If it were up to me, Time’s 2020 Person(s) of the Year should be the frontline healthcare workers who braved the challenge and faced Covid-19 every day unabated. Perhaps as a runner-up: all those who made sure the global supply chain stayed running to get people the healthcare supplies, the food, the home goods, and the supplies needed to keep the world running as best it could while we all dealt with the pandemic and the Covid-era.
At the 2020 Fortune Global CEO Forum, executives Stanley Bergman (Henry Schein), Judy Marks (Otis Worldwide Corporation), and Rodney McMullen (Kroger) joined Katy George (McKinsey & Company) for a facilitated conversation about the state of the supply chain in the midst of the pandemic. A summary of the collective comments follows here.
Pandemics cannot be stopped with task forces. The PPE supply chain for the globe is fragile, and it’s been that way for 20 years. It’s now based in Asia, but when product is needed, you need it where you are, not where it (the product) is. It’s critical to seize the moment to transform your supply chain comprehensively and sustainably, not just temporarily. One thing we can all agree on: there will be more disruptions, and they are coming with more severity and more regularly.
To fight this, approaches such as dual sourcing, spreading manufacturing across multiple locations, and thinking strategically about inventory and capacity are table stakes for success. Also, digitization is happening in ways where we need to think from the shop floor to the consumer. You can no longer think about sections of the supply chain without considering the end-to-end whole. Agility in the supply chain is not about reliance just in a way that increases costs; flexibility is key for resilience. The notion of upskilling the workforce on digital tools was more talk than reality before Covid-19, but now nine of ten executives McKinsey surveyed said getting digital tools to the workplace is a #1 priority.
Recent surveying indicates, on average, companies experience a major one to two-month disruption in supply every 3.7 years. As such, many companies are now evaluating a move from “just in time” to “just in case” – even at the expense of short-term financial impacts – to create more resiliency in their supply chains. The executives on the panel admonished that it would be foolish to look at the pandemic as a one-off. As you work on this, don’t just fix your supply chain but transform it. Disruptions are coming faster and with more severity than ever before, so prepare for this being the go-forward condition in which we all have to work.
The traditional levers have been sourcing, diversification of sourcing, and inventory. Companies now need to add new things: digitization to create transparency from supplier through customer, as well as creating agility and flexibility with visualization. Use of the new digitization lever creates the need to upskill the workforce on analytics, data analysis, and use. This begs the inquiry: what questions should we be asking about what our supply chains need and how can data help us answer them?

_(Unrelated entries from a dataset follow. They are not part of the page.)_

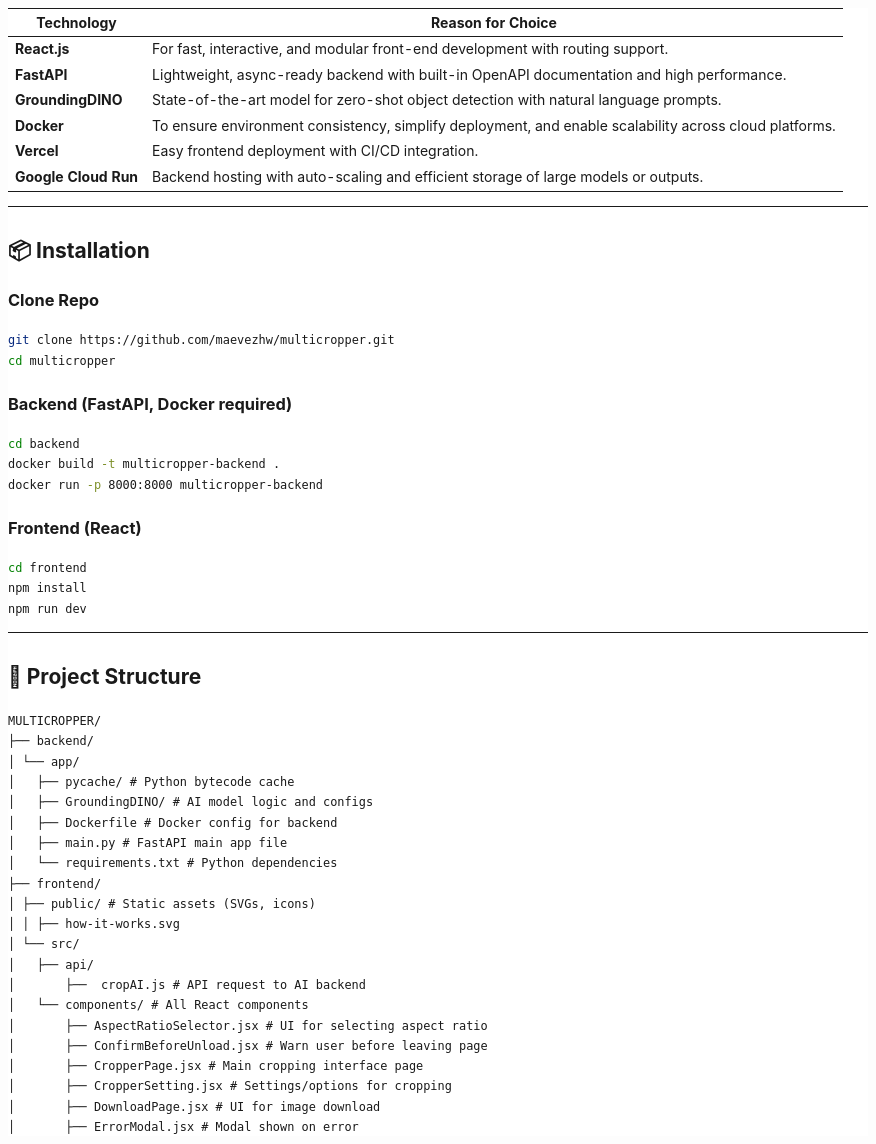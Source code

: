 | Technology     | Reason for Choice |
|----------------|------------------|
| **React.js**   | For fast, interactive, and modular front-end development with routing support. |
| **FastAPI**    | Lightweight, async-ready backend with built-in OpenAPI documentation and high performance. |
| **GroundingDINO** | State-of-the-art model for zero-shot object detection with natural language prompts. |
| **Docker**     | To ensure environment consistency, simplify deployment, and enable scalability across cloud platforms. |
| **Vercel**     | Easy frontend deployment with CI/CD integration. |
| **Google Cloud Run** | Backend hosting with auto-scaling and efficient storage of large models or outputs. |

---

## 📦 Installation

### Clone Repo

```bash
git clone https://github.com/maevezhw/multicropper.git
cd multicropper
```

### Backend (FastAPI, Docker required)
```bash
cd backend
docker build -t multicropper-backend .
docker run -p 8000:8000 multicropper-backend
```

### Frontend (React)
```bash
cd frontend
npm install
npm run dev
```

---

## 📁 Project Structure

```
MULTICROPPER/
├── backend/
│ └── app/
│   ├── pycache/ # Python bytecode cache
│   ├── GroundingDINO/ # AI model logic and configs
│   ├── Dockerfile # Docker config for backend
│   ├── main.py # FastAPI main app file
│   └── requirements.txt # Python dependencies
├── frontend/
│ ├── public/ # Static assets (SVGs, icons)
│ │ ├── how-it-works.svg
│ └── src/
│   ├── api/
│       ├──  cropAI.js # API request to AI backend
│   └── components/ # All React components
│       ├── AspectRatioSelector.jsx # UI for selecting aspect ratio
│       ├── ConfirmBeforeUnload.jsx # Warn user before leaving page
│       ├── CropperPage.jsx # Main cropping interface page
│       ├── CropperSetting.jsx # Settings/options for cropping
│       ├── DownloadPage.jsx # UI for image download
│       ├── ErrorModal.jsx # Modal shown on error
```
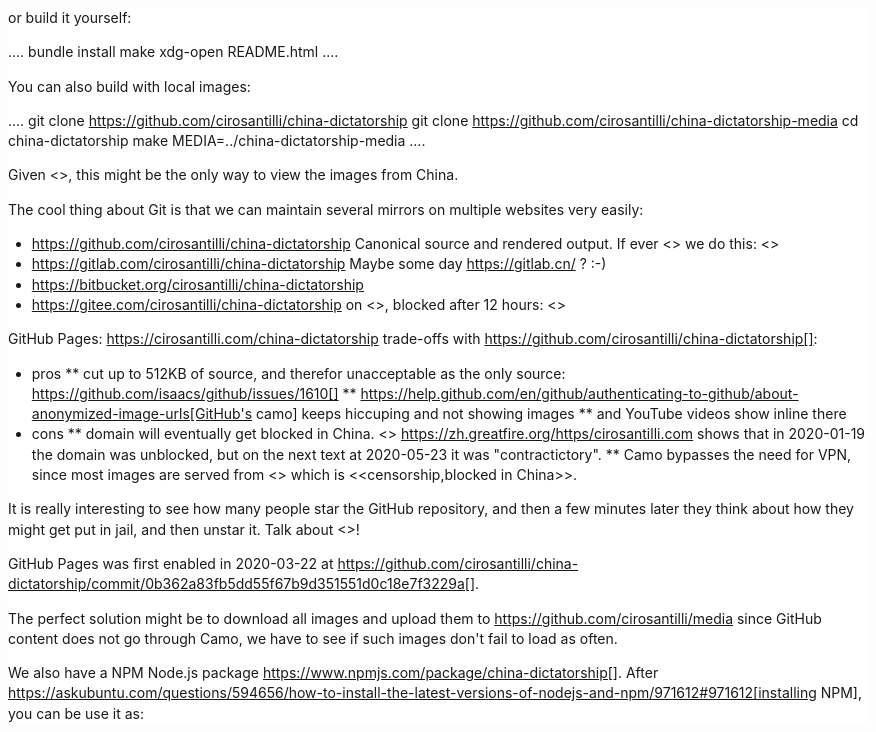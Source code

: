 or build it yourself:

....
bundle install
make
xdg-open README.html
....

You can also build with local images:

....
git clone https://github.com/cirosantilli/china-dictatorship
git clone https://github.com/cirosantilli/china-dictatorship-media
cd china-dictatorship
make MEDIA=../china-dictatorship-media
....

Given <<github-censored-subdomains>>, this might be the only way to view the images from China.

The cool thing about Git is that we can maintain several mirrors on multiple websites very easily:

* https://github.com/cirosantilli/china-dictatorship Canonical source and rendered output. If ever <<github-gov-takedowns>> we do this: <<strategy-if-this-repo-gets-added-to-github-gov-takedowns>>
* https://gitlab.com/cirosantilli/china-dictatorship Maybe some day https://gitlab.cn/ ? :-)
* https://bitbucket.org/cirosantilli/china-dictatorship
* https://gitee.com/cirosantilli/china-dictatorship on <<gitee>>, blocked after 12 hours: <<gitee-censorship>>

GitHub Pages: https://cirosantilli.com/china-dictatorship trade-offs with https://github.com/cirosantilli/china-dictatorship[]:

* pros
** cut up to 512KB of source, and therefor unacceptable as the only source: https://github.com/isaacs/github/issues/1610[]
** https://help.github.com/en/github/authenticating-to-github/about-anonymized-image-urls[GitHub's camo] keeps hiccuping and not showing images
** and YouTube videos show inline there
* cons
** domain will eventually get blocked in China. <<greatfire>> https://zh.greatfire.org/https/cirosantilli.com shows that in 2020-01-19 the domain was unblocked, but on the next text at 2020-05-23 it was "contractictory".
** Camo bypasses the need for VPN, since most images are served from <<wayback-machine>> which is <<censorship,blocked in China>>.

It is really interesting to see how many people star the GitHub repository, and then a few minutes later they think about how they might get put in jail, and then unstar it. Talk about <<chilling-effect>>!

GitHub Pages was first enabled in 2020-03-22 at https://github.com/cirosantilli/china-dictatorship/commit/0b362a83fb5dd55f67b9d351551d0c18e7f3229a[].

The perfect solution might be to download all images and upload them to https://github.com/cirosantilli/media since GitHub content does not go through Camo, we have to see if such images don't fail to load as often.

We also have a NPM Node.js package https://www.npmjs.com/package/china-dictatorship[]. After https://askubuntu.com/questions/594656/how-to-install-the-latest-versions-of-nodejs-and-npm/971612#971612[installing NPM], you can be use it as:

The United States needs to prioritize manufacturing, education, and workforce development as a set. Nobody going to work in a plant or factory is entering the old world; it’s not your father’s factory anymore. Moreover, going to the lowest price for critical items doesn’t work. Just think about 2020: does it work for the caregivers or for the patients for us to source solely on cost for PPE, cleaning solutions, and hygiene wipes?
A good question to consider is: What natural disaster plans have we developed and matured that we can apply to broader situations? Reliance is a key strength of any supply chain. Resilience is not just a supply-side issue, as we need to try to understand what will trigger demand. Will those demands be for the new inventory? What will the associated costs be for it? Being resilient is an investment, but how do investors feel about that? If you believe it is critical for your business, the executive team needs to talk to investors proactively to set the stage and their expectations for how you will work in the face of a disruption… because the disruption will come.